Writing your own SAML Engine, like Pi, is not rational. Unlike Pi, it can seem rational. I promise you, writing your own SAML engine is not a rational act. I have coached and counseled dozens of third-party developers, to the point of even getting in their face, and they don't quite believe me. Hopefully you'll take this to heart, and avoid some pain.

I've been implementing SAML since 2002. In fact, I've been doing commercial SAML as long as anyone has. I was tech lead on the team that was the first to deploy SAML in the real world for real transactions. We implemented the very first SAML interface to a 3rd party August of 2002, and then did the first 3-way handshake (chained assertion) a few minutes later. Our commercial system, doing financial transactions via SAML federation, went live 6-Jan-2003. Since those early day of SAML 1.0, I've implemented dozens of SAML 1.0, 1.1 and 2.0 systems, in roles that have included identity architect, certification engineer, build/run team, solution architect and consultant. Undoubtedly, there are folks with more SAML experience than I have, but I've got quite a bit, and several implementations that have created scars.

Now that you know my bona-fides, let me tell you why creating your own SAML engine is not a rational act... even though it may appear to be a great idea.

Coding a SAML engine is one of the great examples of a bear trap laid before developers called Just a Matter of Programming (JAMP). It seems pretty simply, doesn't it? This is just some WS-Security Web Services with a canonical XML construct, easy-peasy. Add a dash of auth and a quick crypto lib call, and done! Yeah, no.
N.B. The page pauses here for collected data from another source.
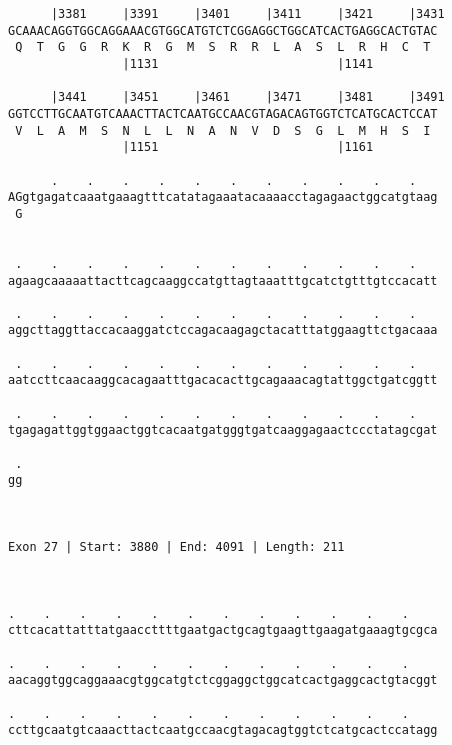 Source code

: \documentclass{article}
\begin{document}
\begin{Verbatim}
      |3381     |3391     |3401     |3411     |3421     |3431
GCAAACAGGTGGCAGGAAACGTGGCATGTCTCGGAGGCTGGCATCACTGAGGCACTGTAC
 Q  T  G  G  R  K  R  G  M  S  R  R  L  A  S  L  R  H  C  T 
                |1131                         |1141         
  
      |3441     |3451     |3461     |3471     |3481     |3491
GGTCCTTGCAATGTCAAACTTACTCAATGCCAACGTAGACAGTGGTCTCATGCACTCCAT
 V  L  A  M  S  N  L  L  N  A  N  V  D  S  G  L  M  H  S  I 
                |1151                         |1161         
  
      .    .    .    .    .    .    .    .    .    .    .   
AGgtgagatcaaatgaaagtttcatatagaaatacaaaacctagagaactggcatgtaag
 G                                                          
                                                            
  
 .    .    .    .    .    .    .    .    .    .    .    .   
agaagcaaaaattacttcagcaaggccatgttagtaaatttgcatctgtttgtccacatt
                                                            
 .    .    .    .    .    .    .    .    .    .    .    .   
aggcttaggttaccacaaggatctccagacaagagctacatttatggaagttctgacaaa
                                                            
 .    .    .    .    .    .    .    .    .    .    .    .   
aatccttcaacaaggcacagaatttgacacacttgcagaaacagtattggctgatcggtt
                                                            
 .    .    .    .    .    .    .    .    .    .    .    .   
tgagagattggtggaactggtcacaatgatgggtgatcaaggagaactccctatagcgat
                                                            
 .
gg
  
  
 
Exon 27 | Start: 3880 | End: 4091 | Length: 211



.    .    .    .    .    .    .    .    .    .    .    .    
cttcacattatttatgaaccttttgaatgactgcagtgaagttgaagatgaaagtgcgca
                                                            
.    .    .    .    .    .    .    .    .    .    .    .    
aacaggtggcaggaaacgtggcatgtctcggaggctggcatcactgaggcactgtacggt
                                                            
.    .    .    .    .    .    .    .    .    .    .    .    
ccttgcaatgtcaaacttactcaatgccaacgtagacagtggtctcatgcactccatagg
                                                            

\end{Verbatim}
\end{document}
I have not quite seen professional developers break down and cry, but I have seen highly-lauded developers with impressive resumes founder on the rocks of SAML, even though they had all the right skills on paper. Developers with 10 years experience doing hundreds of custom Web Services implementations have failed to deliver. In fact, I can confidently say that I have NEVER seen a home-grown SAML implementation delivered in less than 3 months overdue for Browser Artifact SAML, and Browser Post Profile SAML is even worse, because getting mutually authenticating digital certificates seems to be a barrier that crack programmers slam against unexpectedly. The scary thing is that we're not talking about script kiddies, but highly qualified developers that I've seen fail repeatedly -- kinda like watching a NASCAR driver fail to parallel park when given 100 tries. It's not an expected outcome.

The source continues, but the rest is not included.